* [TASK REQUIREMENTS]:
Lines with the word "example" in them must be copied from the records below.

* [INPUT RECORDS]:
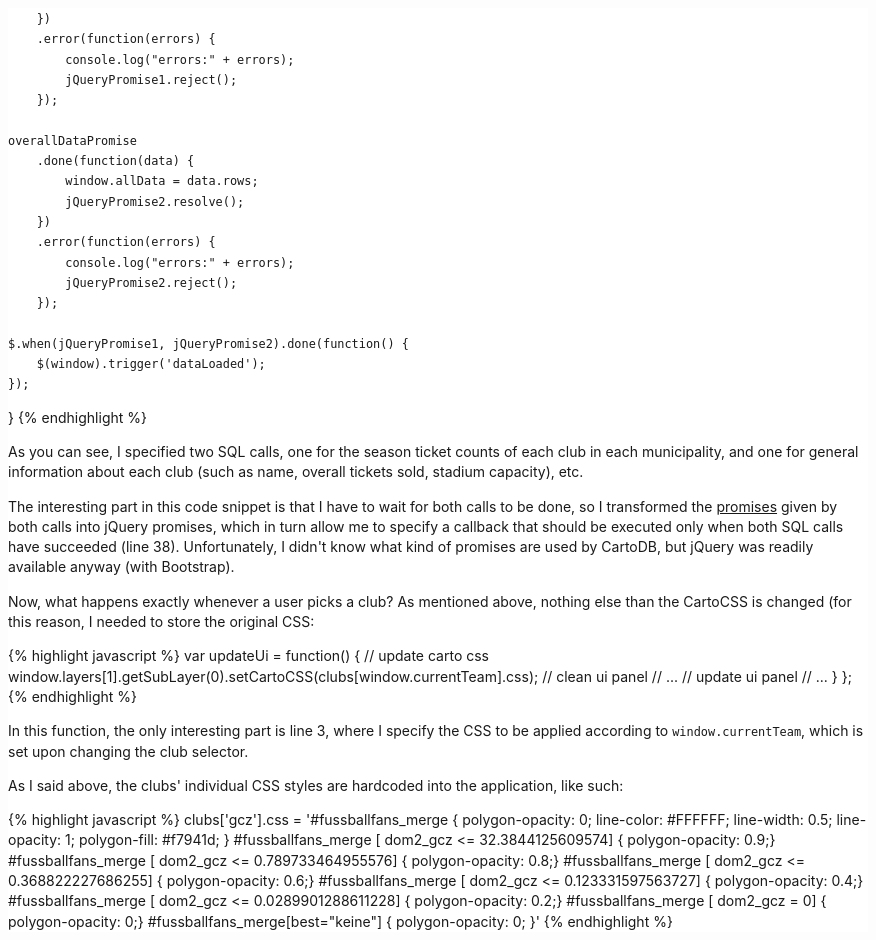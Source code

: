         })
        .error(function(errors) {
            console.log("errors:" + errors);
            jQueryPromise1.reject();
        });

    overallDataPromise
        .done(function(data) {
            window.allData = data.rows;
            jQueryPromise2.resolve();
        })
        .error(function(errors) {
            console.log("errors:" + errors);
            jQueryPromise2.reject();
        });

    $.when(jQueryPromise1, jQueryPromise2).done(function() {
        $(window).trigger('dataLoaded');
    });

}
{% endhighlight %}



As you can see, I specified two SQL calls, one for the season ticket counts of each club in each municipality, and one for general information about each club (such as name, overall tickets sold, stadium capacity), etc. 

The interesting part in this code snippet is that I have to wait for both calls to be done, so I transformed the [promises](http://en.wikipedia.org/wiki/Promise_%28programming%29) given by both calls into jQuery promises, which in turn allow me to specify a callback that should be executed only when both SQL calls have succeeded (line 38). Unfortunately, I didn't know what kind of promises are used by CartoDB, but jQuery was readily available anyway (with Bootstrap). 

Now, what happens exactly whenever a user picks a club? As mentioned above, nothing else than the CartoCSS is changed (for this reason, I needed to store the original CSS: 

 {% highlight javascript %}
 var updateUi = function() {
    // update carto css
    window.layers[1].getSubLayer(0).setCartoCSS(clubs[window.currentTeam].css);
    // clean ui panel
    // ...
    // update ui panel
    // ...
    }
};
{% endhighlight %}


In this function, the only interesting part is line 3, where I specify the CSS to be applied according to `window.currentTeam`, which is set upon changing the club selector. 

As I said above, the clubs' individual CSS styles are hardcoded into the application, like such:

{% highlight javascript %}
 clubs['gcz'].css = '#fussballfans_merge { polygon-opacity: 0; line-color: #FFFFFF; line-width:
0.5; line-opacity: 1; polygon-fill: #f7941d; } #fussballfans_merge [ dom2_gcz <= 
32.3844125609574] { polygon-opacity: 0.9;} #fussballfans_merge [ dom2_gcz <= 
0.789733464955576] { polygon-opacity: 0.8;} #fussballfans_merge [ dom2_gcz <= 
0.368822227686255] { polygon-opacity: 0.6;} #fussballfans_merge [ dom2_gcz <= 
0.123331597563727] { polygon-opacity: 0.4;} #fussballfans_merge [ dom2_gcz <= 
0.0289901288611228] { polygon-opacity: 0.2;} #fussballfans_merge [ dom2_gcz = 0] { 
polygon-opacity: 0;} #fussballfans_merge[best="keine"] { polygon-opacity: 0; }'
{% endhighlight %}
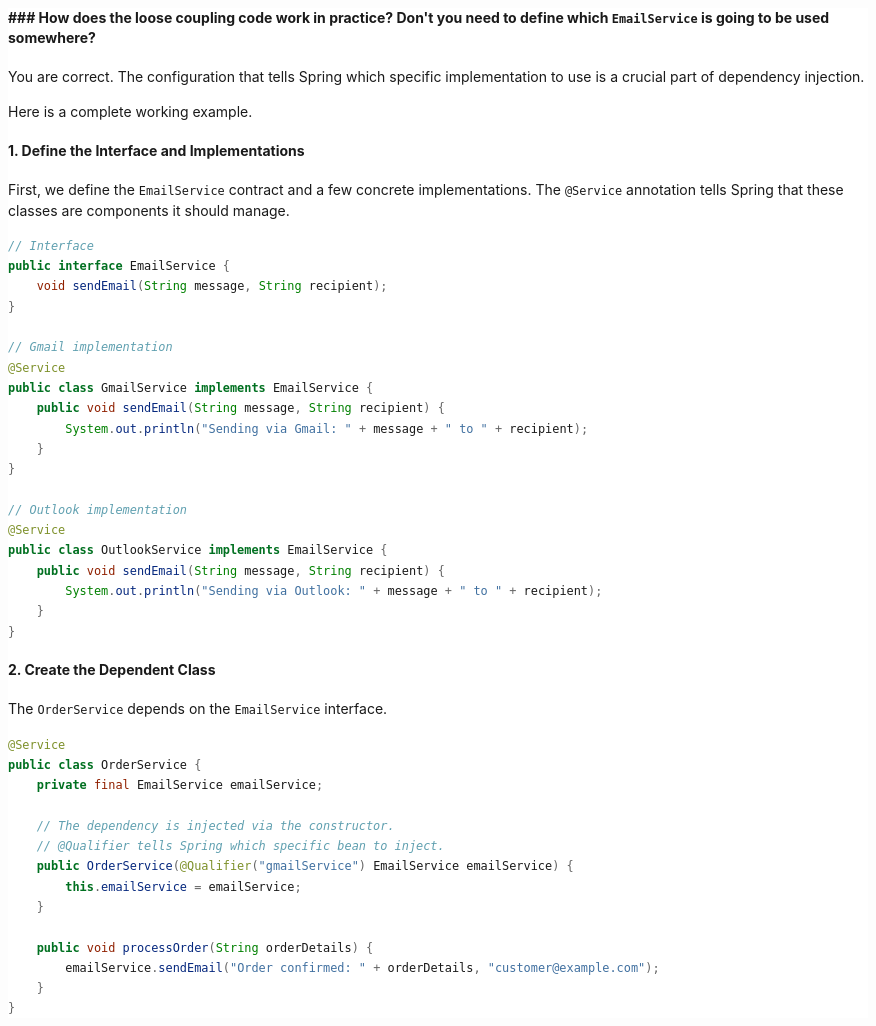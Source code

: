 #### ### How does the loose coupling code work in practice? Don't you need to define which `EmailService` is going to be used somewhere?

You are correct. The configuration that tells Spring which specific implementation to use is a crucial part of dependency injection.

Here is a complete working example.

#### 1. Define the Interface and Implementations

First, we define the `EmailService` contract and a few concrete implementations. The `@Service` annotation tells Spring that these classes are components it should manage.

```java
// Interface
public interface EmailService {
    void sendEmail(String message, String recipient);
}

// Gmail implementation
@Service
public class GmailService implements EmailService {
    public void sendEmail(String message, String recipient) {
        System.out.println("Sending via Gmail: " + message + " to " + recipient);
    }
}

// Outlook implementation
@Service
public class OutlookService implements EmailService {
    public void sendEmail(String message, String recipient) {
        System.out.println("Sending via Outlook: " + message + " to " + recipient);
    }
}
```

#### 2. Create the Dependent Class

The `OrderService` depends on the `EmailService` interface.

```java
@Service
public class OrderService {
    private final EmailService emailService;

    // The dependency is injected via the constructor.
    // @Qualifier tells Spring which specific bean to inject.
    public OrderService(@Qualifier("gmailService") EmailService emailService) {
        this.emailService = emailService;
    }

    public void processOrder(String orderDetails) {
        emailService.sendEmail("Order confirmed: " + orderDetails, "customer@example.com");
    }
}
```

* [ANSWER AREA]:
Here is a complete working example.
        emailService.sendEmail("Order confirmed: " + orderDetails, "customer@example.com");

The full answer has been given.